The Ministry of Foreign Affairs yesterday said that Taiwan has lodged a stern protest with China, the Belgian government and the Organisation for Economic Co-operation and Development (OECD) after a Taiwanese delegation was requested to leave a conference in Belgium due to Chinese pressure.
Department of International Organizations Director-General Michael Hsu (徐佩勇) told a press conference in Taipei yesterday that a five-person Taiwanese delegation led by Shen Wei-cheng (沈維正), director-general of the Industrial Development Bureau’s Metal and Mechanical Industries Division, was kept out of a high-level meeting on excess capacity and structural adjustment in the steel sector jointly held by the Belgian government and the OECD in Brussels on Monday.
“The symposium had two parts: a morning meeting open to industrial representatives and an afternoon conference only for government officials.
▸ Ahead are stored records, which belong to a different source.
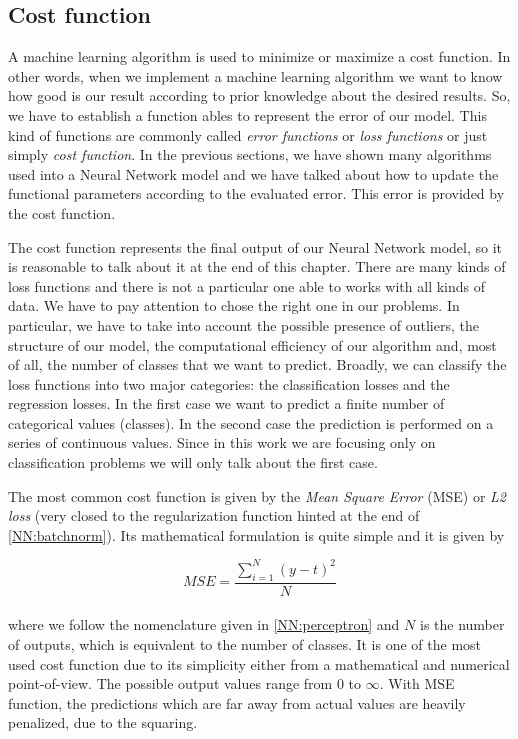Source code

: \documentclass{standalone}
\begin{document}
\subsection[Cost function]{Cost function}\label{NN:cost}

A machine learning algorithm is used to minimize or maximize a cost function.
In other words, when we implement a machine learning algorithm we want to know how good is our result according to prior knowledge about the desired results.
So, we have to establish a function ables to represent the error of our model.
This kind of functions are commonly called \emph{error functions} or \emph{loss functions} or just simply \emph{cost function}.
In the previous sections, we have shown many algorithms used into a Neural Network model and we have talked about how to update the functional parameters according to the evaluated error.
This error is provided by the cost function.

The cost function represents the final output of our Neural Network model, so it is reasonable to talk about it at the end of this chapter.
There are many kinds of loss functions and there is not a particular one able to works with all kinds of data.
We have to pay attention to chose the right one in our problems.
In particular, we have to take into account the possible presence of outliers, the structure of our model, the computational efficiency of our algorithm and, most of all, the number of classes that we want to predict.
Broadly, we can classify the loss functions into two major categories: the classification losses and the regression losses.
In the first case we want to predict a finite number of categorical values (classes).
In the second case the prediction is performed on a series of continuous values.
Since in this work we are focusing only on classification problems we will only talk about the first case.

The most common cost function is given by the \emph{Mean Square Error} (MSE) or \emph{L2 loss} (very closed to the regularization function hinted at the end of \ref{NN:batchnorm}).
Its mathematical formulation is quite simple and it is given by

\begin{equation}
MSE = \frac{\sum_{i=1}^{N}\left( y - t \right)^2}{N}
\end{equation}
\\
where we follow the nomenclature given in \ref{NN:perceptron} and $N$ is the number of outputs, which is equivalent to the number of classes.
It is one of the most used cost function due to its simplicity either from a mathematical and numerical point-of-view.
The possible output values range from $0$ to $\infty$.
With MSE function, the predictions which are far away from actual values are heavily penalized, due to the squaring.
\end{document}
Our delegation had no problem attending the morning meeting, but was asked not to join the afternoon session because of China’s objection,” Hsu said.
Photo: CNA
Ministry spokeswoman Eleanor Wang (王珮玲) said the grounds for Beijing’s protest was that the “ranking of the leader of the Taiwanese delegation was not high enough.”
“However, Shen’s ranking is similar to that of the leaders of other national delegations,” Wang said.
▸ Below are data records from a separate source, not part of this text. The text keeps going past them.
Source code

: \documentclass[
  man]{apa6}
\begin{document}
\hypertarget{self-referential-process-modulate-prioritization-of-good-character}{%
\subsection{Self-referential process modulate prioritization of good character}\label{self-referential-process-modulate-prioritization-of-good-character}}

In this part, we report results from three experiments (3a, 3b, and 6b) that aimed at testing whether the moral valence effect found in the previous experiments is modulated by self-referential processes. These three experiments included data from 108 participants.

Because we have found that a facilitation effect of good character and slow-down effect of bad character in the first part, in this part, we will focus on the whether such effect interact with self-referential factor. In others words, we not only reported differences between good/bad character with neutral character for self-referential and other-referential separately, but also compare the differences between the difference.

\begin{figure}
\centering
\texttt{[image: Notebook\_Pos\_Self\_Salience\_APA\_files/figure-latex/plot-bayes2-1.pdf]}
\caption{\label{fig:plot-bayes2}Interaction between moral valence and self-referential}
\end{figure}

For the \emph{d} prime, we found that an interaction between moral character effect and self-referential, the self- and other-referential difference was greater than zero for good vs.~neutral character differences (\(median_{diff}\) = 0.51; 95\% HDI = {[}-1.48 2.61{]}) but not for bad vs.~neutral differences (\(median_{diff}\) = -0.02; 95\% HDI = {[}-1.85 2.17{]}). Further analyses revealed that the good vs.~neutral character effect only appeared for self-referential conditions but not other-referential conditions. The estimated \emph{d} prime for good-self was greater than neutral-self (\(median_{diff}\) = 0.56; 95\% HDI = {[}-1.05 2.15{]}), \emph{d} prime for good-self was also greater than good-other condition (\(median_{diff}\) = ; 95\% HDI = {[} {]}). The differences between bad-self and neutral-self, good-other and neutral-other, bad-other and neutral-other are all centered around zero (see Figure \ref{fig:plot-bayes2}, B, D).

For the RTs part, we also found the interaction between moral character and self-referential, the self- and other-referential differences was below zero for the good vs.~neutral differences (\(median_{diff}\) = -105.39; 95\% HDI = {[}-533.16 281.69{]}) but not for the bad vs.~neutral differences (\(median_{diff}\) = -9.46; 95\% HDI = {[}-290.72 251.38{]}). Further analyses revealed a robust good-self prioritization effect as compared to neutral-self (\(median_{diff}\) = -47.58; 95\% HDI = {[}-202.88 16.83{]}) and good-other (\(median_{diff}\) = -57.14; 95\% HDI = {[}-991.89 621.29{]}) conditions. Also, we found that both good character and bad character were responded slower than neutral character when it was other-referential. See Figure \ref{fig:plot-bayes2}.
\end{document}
The Ministry of Economic Affairs also said China’s opposition was groundless, as the Taiwanese delegation have similar ranking to representatives from other OECD member nations.
Hsu said the government has requested that the Mainland Affairs Council file a strong protest with Beijing against its “unfriendly act,” while asking the Taipei Representative Office in Belgium to do the same with the Belgian government.
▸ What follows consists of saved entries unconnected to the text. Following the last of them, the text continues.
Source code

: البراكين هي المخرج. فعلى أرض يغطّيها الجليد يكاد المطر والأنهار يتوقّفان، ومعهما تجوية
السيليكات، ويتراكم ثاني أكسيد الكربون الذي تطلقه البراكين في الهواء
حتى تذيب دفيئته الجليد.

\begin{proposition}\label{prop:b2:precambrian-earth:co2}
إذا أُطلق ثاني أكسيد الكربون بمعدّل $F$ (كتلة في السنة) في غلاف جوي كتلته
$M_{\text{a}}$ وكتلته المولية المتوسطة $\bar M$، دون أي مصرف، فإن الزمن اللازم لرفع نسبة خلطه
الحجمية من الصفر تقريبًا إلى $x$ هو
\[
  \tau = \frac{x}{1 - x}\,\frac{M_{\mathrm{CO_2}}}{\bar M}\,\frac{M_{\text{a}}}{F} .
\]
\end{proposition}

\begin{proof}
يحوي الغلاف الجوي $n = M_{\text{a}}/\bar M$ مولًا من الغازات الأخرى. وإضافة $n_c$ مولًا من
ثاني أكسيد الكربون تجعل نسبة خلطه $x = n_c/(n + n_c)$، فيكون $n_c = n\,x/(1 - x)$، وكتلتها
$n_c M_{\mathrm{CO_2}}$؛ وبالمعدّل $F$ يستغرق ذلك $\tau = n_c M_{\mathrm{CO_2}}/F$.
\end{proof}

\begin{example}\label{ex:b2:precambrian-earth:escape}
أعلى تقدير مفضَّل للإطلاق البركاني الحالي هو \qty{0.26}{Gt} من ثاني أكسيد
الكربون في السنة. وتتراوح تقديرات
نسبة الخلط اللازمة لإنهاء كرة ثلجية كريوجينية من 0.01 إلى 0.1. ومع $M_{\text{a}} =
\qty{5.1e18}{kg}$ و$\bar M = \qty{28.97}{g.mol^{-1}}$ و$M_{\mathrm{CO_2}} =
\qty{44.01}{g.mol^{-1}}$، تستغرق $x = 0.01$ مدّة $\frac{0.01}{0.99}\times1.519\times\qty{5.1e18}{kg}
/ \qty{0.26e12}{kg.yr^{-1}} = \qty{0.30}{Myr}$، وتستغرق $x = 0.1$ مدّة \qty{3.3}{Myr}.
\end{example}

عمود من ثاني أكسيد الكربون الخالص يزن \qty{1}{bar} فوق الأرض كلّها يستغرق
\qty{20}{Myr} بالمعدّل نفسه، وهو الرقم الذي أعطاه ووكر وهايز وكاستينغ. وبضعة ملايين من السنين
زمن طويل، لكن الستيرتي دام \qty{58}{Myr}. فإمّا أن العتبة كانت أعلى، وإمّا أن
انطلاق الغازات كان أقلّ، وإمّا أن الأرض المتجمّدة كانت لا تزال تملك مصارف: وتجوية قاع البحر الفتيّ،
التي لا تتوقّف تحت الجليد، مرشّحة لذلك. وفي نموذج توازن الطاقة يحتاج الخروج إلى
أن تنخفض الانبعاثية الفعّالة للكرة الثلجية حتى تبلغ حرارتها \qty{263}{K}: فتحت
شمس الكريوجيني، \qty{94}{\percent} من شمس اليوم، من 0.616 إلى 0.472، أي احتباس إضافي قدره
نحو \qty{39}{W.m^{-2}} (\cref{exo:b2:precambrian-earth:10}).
As the OECD’s headquarters is in Paris, the government has also instructed the Taipei Representative Office in France to lodge a protest with the international economic organization, Hsu said.
“Our nation has actively participated in meetings and made concrete contributions since it joined the OECD steel committee as an observer in 2005. Our professional participation has been recognized by the OECD and its member states,” Hsu said.
Hsu said the Taiwanese delegation was able to attend similar symposiums in 2003 and 2004, adding that it was the first time such an incident had occurred.
The Bureau of Foreign Trade said that while Taiwan is not a member of the OECD, it has been granted observer status on its competition committee, steel committee and fisheries committee in 2002, 2005 and 2006 respectively. The status was changed by the organization to “participant” in 2013.
Representative to the EU Tung Kuo-yu (董國猷) said the Taiwanese delegation was allowed to attend an OECD meeting yesterday, despite being asked to leave on Monday due to pressure from China.
Before yesterday’s meeting began, two officials from the Belgian Ministry of Economic Affairs apologized to the delegation for Monday’s incident, saying that they were under great pressure, Tung said.
Chinese Nationalist Party (KMT) caucus whip Lin Te-fu (林德福) said that the government has had “good and peaceful interactions with [China] in the past seven years, but the Democratic Progressive Party [DPP], after it secured a [legislative] majority with the New Power Party, has been resorting to the tactics that it employed when it was an opposition party.”
“There will be problems, and [cross-strait] ties could be heading toward a stalemate, if they continue to do what they have been doing,” Lin said.
However, DPP Legislator Chen Ting-fei (陳亭妃) said that Taiwan has repeatedly encountered obstruction from the Chinese side in its participation in international meetings, “such as being subjected to the debasement of being described as part of China.”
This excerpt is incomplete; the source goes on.